**Required work**
Please output every entry below exactly as written, leaving out any pictures.

(Plain-text document sources)
**********
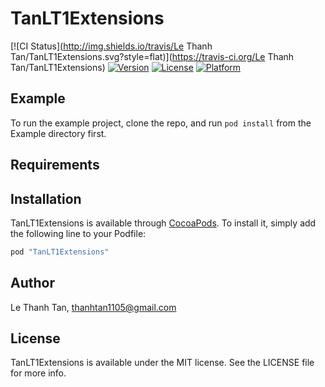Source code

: # TanLT1Extensions

[![CI Status](http://img.shields.io/travis/Le Thanh Tan/TanLT1Extensions.svg?style=flat)](https://travis-ci.org/Le Thanh Tan/TanLT1Extensions)
[![Version](https://img.shields.io/cocoapods/v/TanLT1Extensions.svg?style=flat)](http://cocoapods.org/pods/TanLT1Extensions)
[![License](https://img.shields.io/cocoapods/l/TanLT1Extensions.svg?style=flat)](http://cocoapods.org/pods/TanLT1Extensions)
[![Platform](https://img.shields.io/cocoapods/p/TanLT1Extensions.svg?style=flat)](http://cocoapods.org/pods/TanLT1Extensions)

## Example

To run the example project, clone the repo, and run `pod install` from the Example directory first.

## Requirements

## Installation

TanLT1Extensions is available through [CocoaPods](http://cocoapods.org). To install
it, simply add the following line to your Podfile:

```ruby
pod "TanLT1Extensions"
```

## Author

Le Thanh Tan, thanhtan1105@gmail.com

## License

TanLT1Extensions is available under the MIT license. See the LICENSE file for more info.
**********
**Reply**
Source code

: # TanLT1Extensions

[![CI Status](http://img.shields.io/travis/Le Thanh Tan/TanLT1Extensions.svg?style=flat)](https://travis-ci.org/Le Thanh Tan/TanLT1Extensions)
[![Version](https://img.shields.io/cocoapods/v/TanLT1Extensions.svg?style=flat)](http://cocoapods.org/pods/TanLT1Extensions)
[![License](https://img.shields.io/cocoapods/l/TanLT1Extensions.svg?style=flat)](http://cocoapods.org/pods/TanLT1Extensions)
[![Platform](https://img.shields.io/cocoapods/p/TanLT1Extensions.svg?style=flat)](http://cocoapods.org/pods/TanLT1Extensions)

## Example

To run the example project, clone the repo, and run `pod install` from the Example directory first.

## Requirements

## Installation

TanLT1Extensions is available through [CocoaPods](http://cocoapods.org). To install
it, simply add the following line to your Podfile:

```ruby
pod "TanLT1Extensions"
```

## Author

Le Thanh Tan, thanhtan1105@gmail.com

## License

TanLT1Extensions is available under the MIT license. See the LICENSE file for more info.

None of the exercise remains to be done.